Photo by Morgan Shidler.

“It was the start of a race, and I did not know it,” remembers Zuckerman, then 54, who was immediately admitted to the hospital and given three units of blood. Doctors told her they found a tiny scabbed-over stomach ulcer during an endoscopy and sent her home with iron pills.

But her anemia persisted. After nine months and a series of tests and frustrating misdiagnoses, Zuckerman learned she had clear cell renal cell carcinoma, the most common type of kidney cancer in adults. And while more than half of kidney cancer cases are found in early stages, Zuckerman’s cancer had spread to her lungs.

At one point, a doctor estimated she had 18 months to live. Now, 19 years after she received the diagnosis, the 74-year-old continues to apply her formidable energy to helping others navigate treatment options for kidney cancer.

Zuckerman initially sought treatment from Dr. Bradley Leibovich – a long-serving KCA Medical Steering Committee member and the current Chair of KCA’s Board of Directors – at the Mayo Clinic and later at UCLA for care closer to home.

“The most immediately helpful thing that Dr. Leibovich did for me in that first appointment was to say, ‘We have a plan,’” Zuckerman says. Because kidney cancer does not typically respond to chemotherapy and radiation, Zuckerman was told she would have surgery followed by interleukin-2 (IL-2), an immunotherapy treatment. “Knowing there was a plan gave me a sense that I wasn’t out of options—that something could be done beyond the surgery that I had already expected,” she says.

A long-time teacher, Zuckerman began to help support and educate others about kidney cancer, making technical concepts understandable through her blog and work with advocacy groups and research organizations.

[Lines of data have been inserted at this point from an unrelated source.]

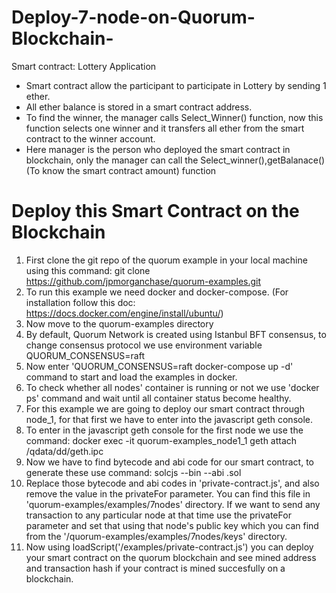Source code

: # Deploy-7-node-on-Quorum-Blockchain-
Smart contract: Lottery Application
  - Smart contract allow the participant to participate in Lottery by sending 1 ether.
  - All ether balance is stored in a smart contract address.
  - To find the winner, the manager calls Select_Winner() function, now this function selects one winner and it transfers all ether from the smart contract to the winner account.
  - Here manager is the person who deployed the smart contract in blockchain, only the manager can call the Select_winner(),getBalanace()(To know the smart contract amount) function
  # Deploy this Smart Contract on the Blockchain
 1) First clone the git repo of the quorum example in your local machine using this command: git clone https://github.com/jpmorganchase/quorum-examples.git
 2) To run this example we need docker and docker-compose. (For installation follow this doc: https://docs.docker.com/engine/install/ubuntu/)
 3) Now move to the quorum-examples directory
 4) By default, Quorum Network is created using Istanbul BFT consensus, to change consensus protocol we use environment variable QUORUM_CONSENSUS=raft
 5) Now enter 'QUORUM_CONSENSUS=raft docker-compose up -d' command to start and load the examples in docker.
 6) To check whether all nodes' container is running or not we use 'docker ps' command and wait until all container status become healthy.
 7) For this example we are going to deploy our smart contract through node_1, for that first we have to enter into the javascript geth console.
 8) To enter in the javascript geth console for the first node we use the command: docker exec -it quorum-examples_node1_1 geth attach /qdata/dd/geth.ipc 
 9) Now we have to find bytecode and abi code for our smart contract, to generate these use command: solcjs --bin --abi <Your Contract Name>.sol
 10) Replace those bytecode and abi codes in 'private-contract.js', and also remove the value in the privateFor parameter. You can find this file in 'quorum-examples/examples/7nodes' directory. If we want to send any transaction to any particular node at that time use the privateFor parameter and set that using that node's public key which you can find from the '/quorum-examples/examples/7nodes/keys' directory.
 11) Now using loadScript('/examples/private-contract.js') you can deploy your smart contract on the quorum blockchain and see mined address and transaction hash if your contract is mined succesfully on a blockchain.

https://www.www.kidneycancer.org/stories/spotlight-peggy-zuckerman/

Zuckerman calls herself an “expert patient” based on her experiences as a patient and patient advocate. She started connecting with other kidney cancer patients through support groups at UCLA and Cedars-Sinai after her treatment. In 2008, she started a blog to translate kidney cancer research findings into understandable language. In 2010, when she received her first invitation to speak at an internal meeting at Prometheus Laboratories about her IL-2 treatment, she jumped at the opportunity. “I realized that my story had value beyond the patients I corresponded with by email,” she says. She enrolled in a yearlong online patient advocacy training program through UCLA. “The same place that had saved my life now changed it again,” she says.

Zuckerman has since volunteered with nearly a dozen kidney cancer organizations and has represented kidney cancer patients on panels for the Kidney Cancer Association (KCA), the National Cancer Institute and the FDA. In 2017, she was appointed the first renal cancer patient advocate for SWOG Cancer Research Network, a global cancer research community that designs and conducts publicly funded clinical trials. She is also a member of KCA’s Patient & Advisory Council and reviews grant applications for cancer-related research for the Department of Defense.

“We can’t keep up with her,” her [eldest] daughter Lilla says. “Every time we talk to her, she’s speaking for a different foundation and going on all these trips. It is pretty remarkable.”